(Material for this exercise)

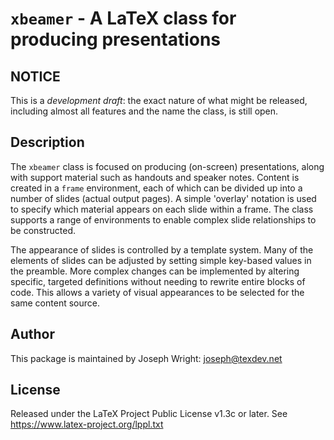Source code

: # `xbeamer` - A LaTeX class for producing presentations

## NOTICE

This is a *development draft*: the exact nature of what might be released,
including almost all features and the name the class, is still open.

## Description

The `xbeamer` class is focused on producing (on-screen) presentations, along
with support material such as handouts and speaker notes. Content is created in
a `frame` environment, each of which can be divided up into a number of slides
(actual output pages). A simple 'overlay' notation is used to specify which
material appears on each slide within a frame. The class supports a range of
environments to enable complex slide relationships to be constructed.

The appearance of slides is controlled by a template system. Many of the
elements of slides can be adjusted by setting simple key-based values in the
preamble. More complex changes can be implemented by altering specific,
targeted definitions without needing to rewrite entire blocks of code. This
allows a variety of visual appearances to be selected for the same content
source.

## Author

This package is maintained by Joseph Wright: joseph@texdev.net

## License

Released under the LaTeX Project Public License v1.3c or later. See https://www.latex-project.org/lppl.txt
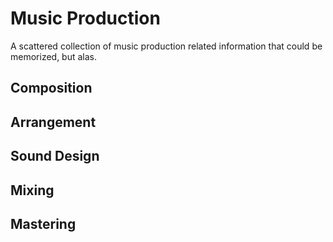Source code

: # Music Production

A scattered collection of music production related information that could be memorized, but alas.

## Composition

## Arrangement

## Sound Design

## Mixing

## Mastering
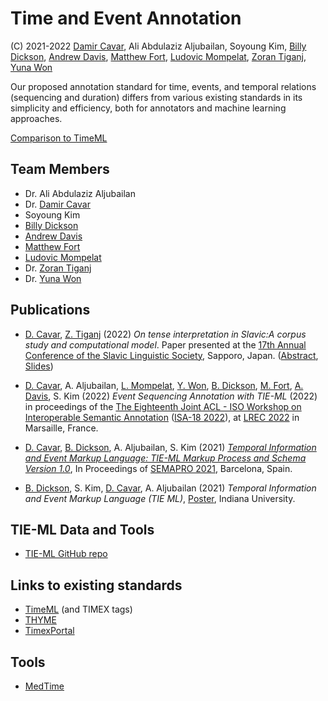# Time and Event Annotation

(C) 2021-2022 [Damir Cavar], Ali Abdulaziz Aljubailan, Soyoung Kim, [Billy Dickson], [Andrew Davis], [Matthew Fort], [Ludovic Mompelat], [Zoran Tiganj], [Yuna Won]



Our proposed annotation standard for time, events, and temporal relations (sequencing and duration) differs from various existing standards in its simplicity and efficiency, both for annotators and machine learning approaches.

[Comparison to TimeML](tieml.md)


## Team Members

- Dr. Ali Abdulaziz Aljubailan
- Dr. [Damir Cavar]
- Soyoung Kim
- [Billy Dickson]
- [Andrew Davis]
- [Matthew Fort]
- [Ludovic Mompelat]
- Dr. [Zoran Tiganj]
- Dr. [Yuna Won]


## Publications

- [D. Cavar], [Z. Tiganj] (2022) *On tense interpretation in Slavic:A corpus study and computational model*. Paper presented at the [17th Annual Conference of the Slavic Linguistic Society](https://sites.google.com/elms.hokudai.ac.jp/sls2021), Sapporo, Japan. ([Abstract](https://doc-14-7s-docs.googleusercontent.com/docs/securesc/gn4g3ht74ladj30feaeni6ib2bl5c1o5/70rvdo1h31c9k4p1gcnoa8plqaagk6ta/1663590075000/04054392440468297751/10576263158268115293/10xvF8jQgvTsmAitkbJKg71sUTRtnYmPP?ax=ALW9-sBNgyuxXQW7YgUV8l5QBHcNB8u3cAOObe4cVJziKuN-JqkgNwTSE36oxXsU2qtsFk9G9T8bksrMMDfOraZ3lk9Wl6KUeeYQSh0lSBEVUTs5IqlloNbmlWIrjyfiXmlLcMg6F9AITuEcuEwErYaolrwVJpQ3lefChjdN1nY4RYKkON4yF5U4Wex5MIJTcqoayRfAHlOrVo7b492ZWRbNvgpi2rBuksXzcOs8tU07b4RC01A9BD7vOMFtwcQtCGq4xWTPMM6at9ftisAE5ZLj-w5wou-OrzG_TY_4gcxP05vLWwP-xr49ycD0OC2kjOyZKLYU67gy7LtQpciDuW-4u-yB4F6pvGdAa9e90FACAFQ9KKEXLGyt8mVJQryFNtn8y4jHtF2eRc-4jCsa8dAEwdGYf578nHRJAjSdFXXfyo_LSfXFGDoptDPyg1jgxIsqNk5xVNd3b1MIrfBykwL-rHdT_kjCwh_plFY4tYFBxX8zvgfLdaMpJ7tqHqc0dgU3suYxKOlzZwNmX652kKiyUuPaAPL4uYsjchPDnOWXMjIrg82ICPCBnSywkjQAiLjlk0eNIVGSkX0txvStigb8s3vYiZWWzxQXTzdqHdl7YGn54qWljkIb2r8mnjiAdzn4IAcOd7yur9U_w8DuttBVxwBCB2KFiV-9CC7WG6oQw_Gxcv9Z-tfY6ksz4hdIwHcUlfWa4ExPugOJsFGS&uuid=d698703a-a203-4252-aa10-f7fe9aecdcad&authuser=0&nonce=1v5imqjv4s9jm&user=10576263158268115293&hash=4oolaiu07s8rfhn0qtjmuu7bo38vd9ra), [Slides](SLS-2022-Presentation.pdf))

- [D. Cavar], A. Aljubailan, [L. Mompelat], [Y. Won], [B. Dickson], [M. Fort], [A. Davis], S. Kim (2022) *Event Sequencing Annotation with TIE-ML* (2022) in proceedings of the [The Eighteenth Joint ACL - ISO Workshop on Interoperable Semantic Annotation](https://sigsem.uvt.nl/isa18/) ([ISA-18 2022](https://sigsem.uvt.nl/isa18/)), at [LREC 2022](https://lrec2022.lrec-conf.org/en/) in Marsaille, France.

- [D. Cavar], [B. Dickson], A. Aljubailan, S. Kim (2021) *[Temporal Information and Event Markup Language: TIE-ML Markup Process and Schema Version 1.0](https://arxiv.org/abs/2109.13892)*, In Proceedings of [SEMAPRO 2021](https://www.iaria.org/conferences2021/SEMAPRO21.html), Barcelona, Spain.

- [B. Dickson], S. Kim, [D. Cavar], A. Aljubailan (2021) *Temporal Information and Event Markup Language (TIE
ML)*, [Poster](TIEML_Poster_8_27.pdf), Indiana University.



## TIE-ML Data and Tools

- [TIE-ML GitHub repo](https://github.com/dcavar/tieml)


## Links to existing standards

- [TimeML](https://en.wikipedia.org/wiki/TimeML) (and TIMEX tags)
- [THYME](https://clear.colorado.edu/TemporalWiki/index.php/Main_Page)
- [TimexPortal](http://timexportal.wikidot.com/start)


## Tools

- [MedTime](https://github.com/OHNLP/MedTime)



[Damir Cavar]: https://www.linkedin.com/in/damircavar/ "Damir Cavar"
[D. Cavar]: https://www.linkedin.com/in/damircavar/ "Damir Cavar"
[Billy Dickson]: https://www.linkedin.com/in/billy-dickson/ "Billy G. Dickson"
[B. Dickson]: https://www.linkedin.com/in/billy-dickson/ "Billy G. Dickson"
[Andrew Davis]: https://www.linkedin.com/in/adavis94/ "Andrew Davis"
[A. Davis]: https://www.linkedin.com/in/adavis94/ "Andrew Davis"
[Matthew Fort]: https://www.linkedin.com/in/matthew-fort-07b802236/ "Matthew Fort"
[M. Fort]: https://www.linkedin.com/in/matthew-fort-07b802236/ "Matthew Fort"
[Ludovic Mompelat]: https://www.linkedin.com/in/ludovic-mompelat-8a1960b8/ "Ludovic Mompelat"
[L. Mompelat]: https://www.linkedin.com/in/ludovic-mompelat-8a1960b8/ "Ludovic Mompelat"
[Zoran Tiganj]: https://homes.luddy.indiana.edu/ztiganj/ "Zoran Tiganj"
[Z. Tiganj]: https://homes.luddy.indiana.edu/ztiganj/ "Zoran Tiganj"
[Yuna Won]: http://www.yunawon.net "Yuna Won"
[Y. Won]: http://www.yunawon.net "Yuna Won"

(End Material for this exercise)

Task details: Retype, without changes, the lines from the line holding "[Damir Cavar]: https://www.linkedin.com/in/damircavar/" to the end of the data, both ends included.

Solution below:
[Damir Cavar]: https://www.linkedin.com/in/damircavar/ "Damir Cavar"
[D. Cavar]: https://www.linkedin.com/in/damircavar/ "Damir Cavar"
[Billy Dickson]: https://www.linkedin.com/in/billy-dickson/ "Billy G. Dickson"
[B. Dickson]: https://www.linkedin.com/in/billy-dickson/ "Billy G. Dickson"
[Andrew Davis]: https://www.linkedin.com/in/adavis94/ "Andrew Davis"
[A. Davis]: https://www.linkedin.com/in/adavis94/ "Andrew Davis"
[Matthew Fort]: https://www.linkedin.com/in/matthew-fort-07b802236/ "Matthew Fort"
[M. Fort]: https://www.linkedin.com/in/matthew-fort-07b802236/ "Matthew Fort"
[Ludovic Mompelat]: https://www.linkedin.com/in/ludovic-mompelat-8a1960b8/ "Ludovic Mompelat"
[L. Mompelat]: https://www.linkedin.com/in/ludovic-mompelat-8a1960b8/ "Ludovic Mompelat"
[Zoran Tiganj]: https://homes.luddy.indiana.edu/ztiganj/ "Zoran Tiganj"
[Z. Tiganj]: https://homes.luddy.indiana.edu/ztiganj/ "Zoran Tiganj"
[Yuna Won]: http://www.yunawon.net "Yuna Won"
[Y. Won]: http://www.yunawon.net "Yuna Won"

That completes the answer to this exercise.